Steve si sedette su una sedia della cucina, esausto. Poco dopo suonò il campanello della porta e andò ad aprire. Livienne entrò e diede un'occhiata in giro.
“Fantastico! Sembra casa mia quando non riordino da settimane”, cercò di scherzare.
“Hanno cercato il dischetto. Può darsi che abbiano messo anche delle cimici”, la avvertì subito lui.
“Anche nel mio appartamento hanno ribaltato tutto. Non che prima ci fosse in ordine, ma mi rincresce per i vestiti che avevo ancora nell'armadio. Ora sono tutti da rilavare e stirare di nuovo. E io odio stirare! Inoltre, non so proprio dove andrò a dormire stanotte, visto che mi hanno disfatto il materasso!”

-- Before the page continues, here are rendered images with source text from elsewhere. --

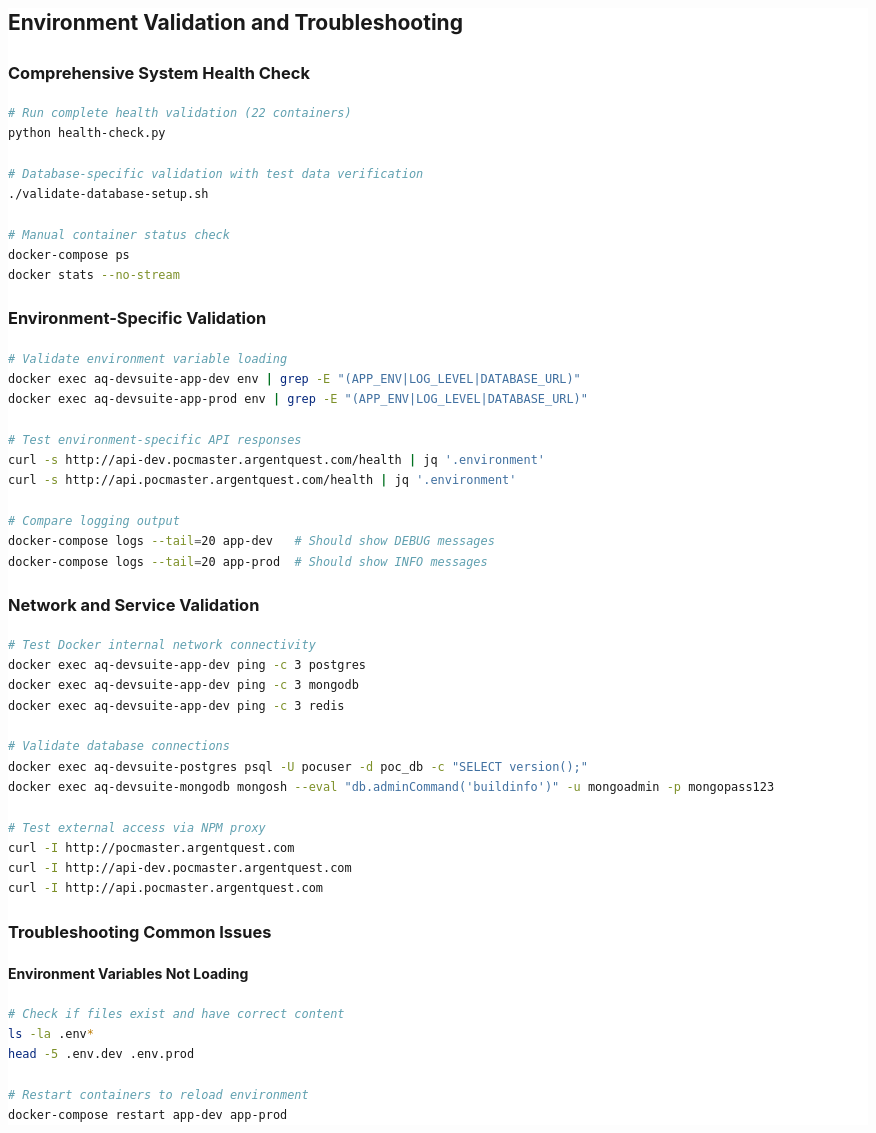 ## Environment Validation and Troubleshooting

### **Comprehensive System Health Check**
```bash
# Run complete health validation (22 containers)
python health-check.py

# Database-specific validation with test data verification
./validate-database-setup.sh

# Manual container status check
docker-compose ps
docker stats --no-stream
```

### **Environment-Specific Validation**
```bash
# Validate environment variable loading
docker exec aq-devsuite-app-dev env | grep -E "(APP_ENV|LOG_LEVEL|DATABASE_URL)"
docker exec aq-devsuite-app-prod env | grep -E "(APP_ENV|LOG_LEVEL|DATABASE_URL)"

# Test environment-specific API responses
curl -s http://api-dev.pocmaster.argentquest.com/health | jq '.environment'
curl -s http://api.pocmaster.argentquest.com/health | jq '.environment'

# Compare logging output
docker-compose logs --tail=20 app-dev   # Should show DEBUG messages
docker-compose logs --tail=20 app-prod  # Should show INFO messages
```

### **Network and Service Validation**
```bash
# Test Docker internal network connectivity
docker exec aq-devsuite-app-dev ping -c 3 postgres
docker exec aq-devsuite-app-dev ping -c 3 mongodb
docker exec aq-devsuite-app-dev ping -c 3 redis

# Validate database connections
docker exec aq-devsuite-postgres psql -U pocuser -d poc_db -c "SELECT version();"
docker exec aq-devsuite-mongodb mongosh --eval "db.adminCommand('buildinfo')" -u mongoadmin -p mongopass123

# Test external access via NPM proxy
curl -I http://pocmaster.argentquest.com
curl -I http://api-dev.pocmaster.argentquest.com
curl -I http://api.pocmaster.argentquest.com
```

### **Troubleshooting Common Issues**

#### **Environment Variables Not Loading**
```bash
# Check if files exist and have correct content
ls -la .env*
head -5 .env.dev .env.prod

# Restart containers to reload environment
docker-compose restart app-dev app-prod
```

“Spiacente di non poterti ospitare. Hanno disfatto anche il mio”.
“Manca qualcosa?”
“Credo di no. Non ho ancora fatto l'inventario, sono appena rientrato”.
“Ti aiuto a rimettere un po' in ordine”.
“Grazie”.
Ci volle parecchio prima che l'appartamento riprendesse un aspetto decente, ma alla fine riuscirono a sistemare quasi ogni cosa. Steve ordinò anche un nuovo materasso. Quando tutto fu a posto erano ormai le dieci di sera e lui e Livienne erano sfiniti.
“Ti va di mangiare una pizza?”, chiese lui.
“Sì, volentieri”.
“Allora andiamo: Gennaro le fa davvero favolose”. Steve le sorrise, ritrovando il buon umore di sempre. Dopotutto, lui e Livienne stavano bene e il dischetto era al sicuro, almeno per il momento. Se Apple fosse riuscito a trovare il sistema per entrare nella base, la verità sarebbe venuta finalmente a galla.